### Records for this task
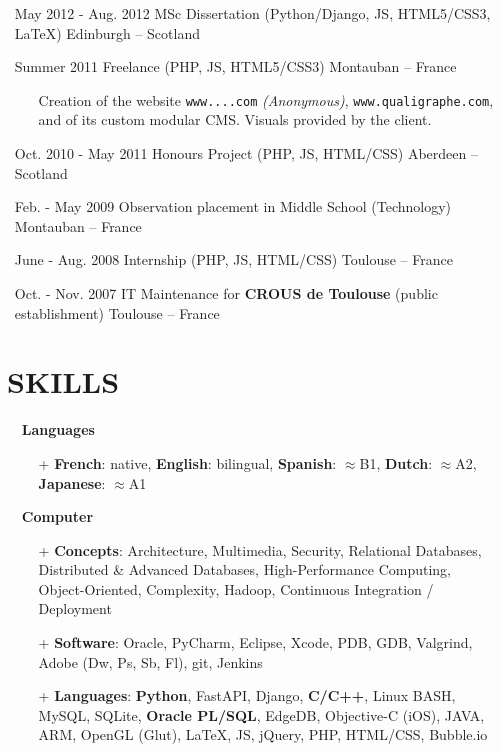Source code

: \documentclass{res}
\begin{document}
\begin{resume}
\begin{itemize}
        \item[] May 2012 - Aug. 2012 \tabto{5cm} MSc Dissertation (Python/Django, JS, HTML5/CSS3, \LaTeX{}) \hfill Edinburgh -- Scotland
        \item[] Summer 2011 \tabto{5cm} Freelance (PHP, JS, HTML5/CSS3) \hfill Montauban -- France
        \begin{itemize}
            \item[] Creation of the website \ifisanon \texttt{www....com} \textit{(Anonymous)}, \else \texttt{www.qualigraphe.com}, \fi and of its custom modular CMS. Visuals provided by the client.
        \end{itemize}
        \item[] Oct. 2010 - May 2011 \tabto{5cm} Honours Project (PHP, JS, HTML/CSS) \hfill Aberdeen -- Scotland
        \item[] Feb. - May 2009 \tabto{5cm} Observation placement in Middle School (Technology) \hfill Montauban -- France
        \item[] June - Aug. 2008 \tabto{5cm} Internship (PHP, JS, HTML/CSS) \hfill Toulouse -- France
        \item[] Oct. - Nov. 2007 \tabto{5cm} IT Maintenance for \textbf{CROUS de Toulouse} (public establishment) \hfill Toulouse -- France
    \end{itemize}

\pagebreak

\section{\faLayerGroup~SKILLS}
    \begin{itemize}
        \item[] \faLanguage~\textbf{Languages}
        \begin{itemize}
            \item[+]  \textbf{French}: native, \textbf{English}: bilingual, \textbf{Spanish}: $\approx$B1, \textbf{Dutch}: $\approx$A2, \textbf{Japanese}: $\approx$A1
        \end{itemize}
    \end{itemize}

    \begin{itemize}
        \item[] \faLaptopCode~\textbf{Computer}
        \begin{itemize}
            \item[+] \textbf{Concepts}: Architecture, Multimedia, Security, Relational Databases, Distributed \& Advanced Databases, High-Performance Computing, Object-Oriented, Complexity, Hadoop, Continuous Integration / Deployment
            \item[+] \textbf{Software}: Oracle, PyCharm, Eclipse, Xcode, PDB, GDB, Valgrind, Adobe (Dw, Ps, Sb, Fl), git, Jenkins
            \item[+] \textbf{Languages}: \textbf{Python}, FastAPI, Django, \textbf{C/C++}, Linux BASH, MySQL, SQLite, \textbf{Oracle PL/SQL}, EdgeDB, Objective-C (iOS), JAVA, ARM, OpenGL (Glut), \LaTeX{}, JS, jQuery, PHP, HTML/CSS, Bubble.io
        \end{itemize}
    \end{itemize}


\end{resume}
\end{document}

### What to produce
The whole listing should be printed again exactly as written, images excluded.

### Response below
Source code

: \documentclass{res}
\begin{document}
\begin{resume}
\begin{itemize}
        \item[] May 2012 - Aug. 2012 \tabto{5cm} MSc Dissertation (Python/Django, JS, HTML5/CSS3, \LaTeX{}) \hfill Edinburgh -- Scotland
        \item[] Summer 2011 \tabto{5cm} Freelance (PHP, JS, HTML5/CSS3) \hfill Montauban -- France
        \begin{itemize}
            \item[] Creation of the website \ifisanon \texttt{www....com} \textit{(Anonymous)}, \else \texttt{www.qualigraphe.com}, \fi and of its custom modular CMS. Visuals provided by the client.
        \end{itemize}
        \item[] Oct. 2010 - May 2011 \tabto{5cm} Honours Project (PHP, JS, HTML/CSS) \hfill Aberdeen -- Scotland
        \item[] Feb. - May 2009 \tabto{5cm} Observation placement in Middle School (Technology) \hfill Montauban -- France
        \item[] June - Aug. 2008 \tabto{5cm} Internship (PHP, JS, HTML/CSS) \hfill Toulouse -- France
        \item[] Oct. - Nov. 2007 \tabto{5cm} IT Maintenance for \textbf{CROUS de Toulouse} (public establishment) \hfill Toulouse -- France
    \end{itemize}

\pagebreak

\section{\faLayerGroup~SKILLS}
    \begin{itemize}
        \item[] \faLanguage~\textbf{Languages}
        \begin{itemize}
            \item[+]  \textbf{French}: native, \textbf{English}: bilingual, \textbf{Spanish}: $\approx$B1, \textbf{Dutch}: $\approx$A2, \textbf{Japanese}: $\approx$A1
        \end{itemize}
    \end{itemize}

    \begin{itemize}
        \item[] \faLaptopCode~\textbf{Computer}
        \begin{itemize}
            \item[+] \textbf{Concepts}: Architecture, Multimedia, Security, Relational Databases, Distributed \& Advanced Databases, High-Performance Computing, Object-Oriented, Complexity, Hadoop, Continuous Integration / Deployment
            \item[+] \textbf{Software}: Oracle, PyCharm, Eclipse, Xcode, PDB, GDB, Valgrind, Adobe (Dw, Ps, Sb, Fl), git, Jenkins
            \item[+] \textbf{Languages}: \textbf{Python}, FastAPI, Django, \textbf{C/C++}, Linux BASH, MySQL, SQLite, \textbf{Oracle PL/SQL}, EdgeDB, Objective-C (iOS), JAVA, ARM, OpenGL (Glut), \LaTeX{}, JS, jQuery, PHP, HTML/CSS, Bubble.io
        \end{itemize}
    \end{itemize}


\end{resume}
\end{document}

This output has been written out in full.